Polyposis requires MC. (a) Number of polyps in APC^Δ468 mice, reconstituted with wt BM (60 ± 6.7, n = 10), Cd34^−/−Cd43^−/− BM (34 ± 4.9, n = 11), or Kit^W-sh/Wsh (SASH) BM (45 ± 1.5, n = 8). Data are from two independent experiments (P < 0.001 vs. wt). (b) Average diameter of polyps for wt BM (1.6 ± 0.06), Cd34^−/−Cd43^−/− BM (1.4 ± 0.04), or Kit^W-sh/Wsh (SASH) BM (1.5 ± 0.05). Median values and 25th and 75th percentiles are shown. (c) Frequencies of MCp determined by limiting dilution assay for wt BM (n = 9), Cd34^−/−Cd43^−/− BM (n = 9), and SASH BM (n = 8). (d) MC counts in polyps (n = 3 per group). Paraffin sections (6 μm) were stained with CAE and viewed at ×200 magnification. (e) Relative areas covered by CD34⁺ endothelial cells (blood vessels). Results are from 20 micrographs each of three mice. (Magnification, ×400.) The mean areas of vessels for wt BM and Cd34^−/−Cd43^−/− BM are 1.41 ± 0.093 and 0.055 ± 0.074, respectively (P < 0.001). (f) Mitotic index of polyps from Cd34^−/−Cd43^−/− BM (5.0 ± 0.61) and wt BM (9.6 ± 0.72) (P < 0.001). Data are from eight micrographs each of three mice. (Magnification, ×200.) (g) TUNEL activity of polyps for Cd34^−/−Cd43^−/− BM (3.9 ± 0.46) and wt BM (1.2 ± 0.27).

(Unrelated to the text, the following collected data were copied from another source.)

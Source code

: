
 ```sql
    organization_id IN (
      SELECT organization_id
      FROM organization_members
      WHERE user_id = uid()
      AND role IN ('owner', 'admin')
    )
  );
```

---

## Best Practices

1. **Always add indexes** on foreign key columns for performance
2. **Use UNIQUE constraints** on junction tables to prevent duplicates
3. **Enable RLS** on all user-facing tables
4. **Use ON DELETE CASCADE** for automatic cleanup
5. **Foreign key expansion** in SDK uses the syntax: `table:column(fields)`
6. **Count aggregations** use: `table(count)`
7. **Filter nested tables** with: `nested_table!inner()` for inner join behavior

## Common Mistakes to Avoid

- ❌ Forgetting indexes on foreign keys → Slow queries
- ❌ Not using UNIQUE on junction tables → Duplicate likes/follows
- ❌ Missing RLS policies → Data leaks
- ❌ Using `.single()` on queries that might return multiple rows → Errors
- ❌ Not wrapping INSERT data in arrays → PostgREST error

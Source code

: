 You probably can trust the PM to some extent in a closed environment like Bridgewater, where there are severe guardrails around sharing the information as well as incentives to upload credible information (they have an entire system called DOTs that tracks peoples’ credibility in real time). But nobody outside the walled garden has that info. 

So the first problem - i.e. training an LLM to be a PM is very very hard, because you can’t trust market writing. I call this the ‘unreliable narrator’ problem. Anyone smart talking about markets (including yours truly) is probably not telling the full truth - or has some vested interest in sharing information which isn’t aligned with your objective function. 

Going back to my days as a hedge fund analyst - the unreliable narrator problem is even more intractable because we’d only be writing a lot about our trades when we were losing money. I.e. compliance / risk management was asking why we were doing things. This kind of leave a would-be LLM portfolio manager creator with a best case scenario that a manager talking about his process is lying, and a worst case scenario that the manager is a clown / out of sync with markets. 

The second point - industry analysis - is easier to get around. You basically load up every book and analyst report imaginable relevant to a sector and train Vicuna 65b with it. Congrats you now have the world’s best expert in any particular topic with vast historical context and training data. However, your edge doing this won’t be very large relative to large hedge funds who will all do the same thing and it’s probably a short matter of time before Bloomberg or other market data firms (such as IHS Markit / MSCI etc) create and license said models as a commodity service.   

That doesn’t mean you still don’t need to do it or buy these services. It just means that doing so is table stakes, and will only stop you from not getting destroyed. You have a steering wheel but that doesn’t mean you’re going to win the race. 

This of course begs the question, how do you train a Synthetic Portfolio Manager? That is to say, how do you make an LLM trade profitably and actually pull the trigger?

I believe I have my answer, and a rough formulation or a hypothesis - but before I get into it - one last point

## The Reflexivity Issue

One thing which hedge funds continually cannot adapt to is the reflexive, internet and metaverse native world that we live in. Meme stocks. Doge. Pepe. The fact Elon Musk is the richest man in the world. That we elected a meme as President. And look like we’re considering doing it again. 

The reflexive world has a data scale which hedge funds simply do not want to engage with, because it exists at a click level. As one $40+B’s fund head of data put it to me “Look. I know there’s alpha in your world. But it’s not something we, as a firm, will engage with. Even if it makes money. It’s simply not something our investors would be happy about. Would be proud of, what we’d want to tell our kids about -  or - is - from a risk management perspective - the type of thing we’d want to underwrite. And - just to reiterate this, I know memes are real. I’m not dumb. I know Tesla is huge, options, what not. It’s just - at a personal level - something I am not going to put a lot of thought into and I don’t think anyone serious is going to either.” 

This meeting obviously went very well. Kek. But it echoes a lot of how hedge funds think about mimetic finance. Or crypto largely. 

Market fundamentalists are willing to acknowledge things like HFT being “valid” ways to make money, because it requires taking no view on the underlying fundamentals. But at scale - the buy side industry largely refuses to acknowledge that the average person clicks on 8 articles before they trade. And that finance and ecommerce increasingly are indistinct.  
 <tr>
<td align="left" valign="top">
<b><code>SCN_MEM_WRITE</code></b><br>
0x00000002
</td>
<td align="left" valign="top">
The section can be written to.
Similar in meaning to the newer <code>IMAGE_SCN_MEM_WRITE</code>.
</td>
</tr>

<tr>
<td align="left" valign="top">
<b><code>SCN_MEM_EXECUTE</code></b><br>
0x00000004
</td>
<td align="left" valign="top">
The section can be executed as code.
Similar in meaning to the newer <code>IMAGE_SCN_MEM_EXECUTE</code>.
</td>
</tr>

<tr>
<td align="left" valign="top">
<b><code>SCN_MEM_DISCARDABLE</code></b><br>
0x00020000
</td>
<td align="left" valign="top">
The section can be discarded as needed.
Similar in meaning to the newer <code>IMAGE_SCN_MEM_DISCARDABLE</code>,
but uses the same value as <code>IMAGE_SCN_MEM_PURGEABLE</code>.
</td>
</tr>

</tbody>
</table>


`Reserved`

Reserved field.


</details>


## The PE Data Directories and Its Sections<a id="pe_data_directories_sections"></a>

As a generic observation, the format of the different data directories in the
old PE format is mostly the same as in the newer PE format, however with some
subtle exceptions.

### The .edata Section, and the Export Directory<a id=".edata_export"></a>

The mean values of apoptotic cells for wt BM and CD34^−/−CD43^−/− BM are 1.2 ± 0.27 and 3.9 ± 0.46, respectively. Data are from 20 micrographs from each of three mice and are the result one-way ANOVA with Bonferroni's multiple comparison test (P < 0.001). (Magnification, ×200.)